Is \(x < x^2 < x^3\)?

Observe that the question basically asks whether x > 1. That's because x cannot be negative since x^2 < x^3, and x cannot be a proper positive fraction since x < x^2 (or since x^2 < x^2). However, if x > 1, then x < x^2 < x^3 holds true.

(1) \(x < x^3\)

x - x^3 < 0
x(1 - x^2) < 0
x(1 - x)(1 + x) < 0

Here is how to solve the above inequality easily. The "roots", in ascending order, are -1, 0, and 1, which gives us 4 ranges:

\(x < -1\);

\(-1 < x < 0\);

\(0 < x < 1\);

\(x > 1\).

Next, test an extreme value for \(x\): if \(x\) is some large enough number, say 10, then two of the multiples will be positive and one, 1 - x, will be negative, giving a negative result for the whole expression. So when \(x > 1\), the expression is negative. Now the trick: as in the 4th range, the expression is negative, then in the 3rd it'll be positive, in the 2nd it'll be negative, and finally in the 1st, it'll be positive: \(\text{(+ - + -)}\). So, the ranges when the expression is negative are: \(-1 < x < 0\) and \(x > 1\).

Hence, x > 1 may or may not be true . Not sufficient.

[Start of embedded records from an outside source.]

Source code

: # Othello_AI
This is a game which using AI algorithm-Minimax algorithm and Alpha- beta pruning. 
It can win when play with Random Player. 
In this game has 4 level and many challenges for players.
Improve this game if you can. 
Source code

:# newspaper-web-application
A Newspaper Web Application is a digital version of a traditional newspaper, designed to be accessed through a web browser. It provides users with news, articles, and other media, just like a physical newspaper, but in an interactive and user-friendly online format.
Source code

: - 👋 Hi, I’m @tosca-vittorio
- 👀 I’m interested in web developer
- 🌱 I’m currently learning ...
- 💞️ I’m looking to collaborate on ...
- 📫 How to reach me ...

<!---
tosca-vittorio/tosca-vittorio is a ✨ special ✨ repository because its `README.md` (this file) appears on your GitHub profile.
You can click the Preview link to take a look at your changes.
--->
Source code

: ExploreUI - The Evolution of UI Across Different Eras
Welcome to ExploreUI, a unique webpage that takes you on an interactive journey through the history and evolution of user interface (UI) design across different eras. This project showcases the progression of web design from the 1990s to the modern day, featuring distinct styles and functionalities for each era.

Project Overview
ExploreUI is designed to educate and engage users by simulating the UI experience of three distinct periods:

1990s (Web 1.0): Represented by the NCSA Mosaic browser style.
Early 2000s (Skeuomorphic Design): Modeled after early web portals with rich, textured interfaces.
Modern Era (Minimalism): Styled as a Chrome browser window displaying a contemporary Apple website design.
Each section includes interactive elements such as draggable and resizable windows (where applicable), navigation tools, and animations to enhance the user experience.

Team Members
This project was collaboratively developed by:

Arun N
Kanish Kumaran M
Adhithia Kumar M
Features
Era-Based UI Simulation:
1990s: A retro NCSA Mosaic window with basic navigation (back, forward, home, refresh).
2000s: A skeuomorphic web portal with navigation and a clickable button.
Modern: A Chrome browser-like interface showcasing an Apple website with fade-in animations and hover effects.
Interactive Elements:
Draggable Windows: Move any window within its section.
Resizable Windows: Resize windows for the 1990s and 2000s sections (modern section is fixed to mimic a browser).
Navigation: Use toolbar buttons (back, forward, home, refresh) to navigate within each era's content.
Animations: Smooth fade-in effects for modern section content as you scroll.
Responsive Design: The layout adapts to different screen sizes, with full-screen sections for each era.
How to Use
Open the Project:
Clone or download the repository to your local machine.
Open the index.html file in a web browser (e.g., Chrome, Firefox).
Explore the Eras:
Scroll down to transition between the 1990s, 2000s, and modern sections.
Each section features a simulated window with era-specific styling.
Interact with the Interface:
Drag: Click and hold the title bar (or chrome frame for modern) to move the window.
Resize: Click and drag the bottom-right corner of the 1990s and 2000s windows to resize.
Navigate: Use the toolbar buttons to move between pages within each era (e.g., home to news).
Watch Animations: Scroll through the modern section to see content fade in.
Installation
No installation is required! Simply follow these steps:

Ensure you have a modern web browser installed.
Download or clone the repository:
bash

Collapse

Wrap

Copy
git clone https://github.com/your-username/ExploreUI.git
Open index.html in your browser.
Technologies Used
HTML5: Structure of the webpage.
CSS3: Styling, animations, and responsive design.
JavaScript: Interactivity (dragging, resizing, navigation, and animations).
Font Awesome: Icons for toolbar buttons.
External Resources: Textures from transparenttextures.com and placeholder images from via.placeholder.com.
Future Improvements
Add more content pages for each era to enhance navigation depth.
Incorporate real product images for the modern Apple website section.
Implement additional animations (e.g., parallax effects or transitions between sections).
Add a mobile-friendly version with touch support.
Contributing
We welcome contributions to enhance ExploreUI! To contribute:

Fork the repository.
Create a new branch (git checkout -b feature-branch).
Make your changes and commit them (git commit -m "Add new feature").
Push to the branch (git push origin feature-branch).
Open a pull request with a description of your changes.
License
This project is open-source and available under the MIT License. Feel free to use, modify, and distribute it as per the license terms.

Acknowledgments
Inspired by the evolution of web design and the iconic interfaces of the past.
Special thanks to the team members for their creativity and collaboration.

P.S. You can apply this technique to any inequality of the form \((ax - b)(cx - d)(ex - f)... > 0\) or \( < 0\). If one of the factors is in the form \((b - ax)\) instead of \((ax - b)\), simply rewrite it as \(-(ax - b)\) and adjust the inequality sign accordingly. For example, consider the inequality \((4 - x)(2 + x) > 0\). Rewrite it as \(-(x - 4)(2 + x) > 0\). Multiply by -1 and flip the sign: \((x - 4)(2 + x) < 0\). The "roots", in ascending order, are -2 and 4, giving us three ranges: \(x < -2\), \(-2 < x < 4\), and \(x > 4\). If \(x\) is some large enough number, say 100, both factors will be positive, yielding a positive result for the entire expression. Thus, when \(x > 4\), the expression is positive. Now, apply the alternating sign trick: as the expression is positive in the 3rd range, it will be negative in the 2nd range, and positive in the 1st range: \(\text{(+ - +)}\). Therefore, the ranges where the expression is negative are: \(-2 < x < 4\).

(2) \(x^3 > x^2\)

The above is only true when x > 1. Neither negative numbers nor a proper positive fraction satisfy x^3 > x^2. However, if x > 1, then x^3 > x^2 holds true. Hence, we have a YES answer to the question.

Answer: B.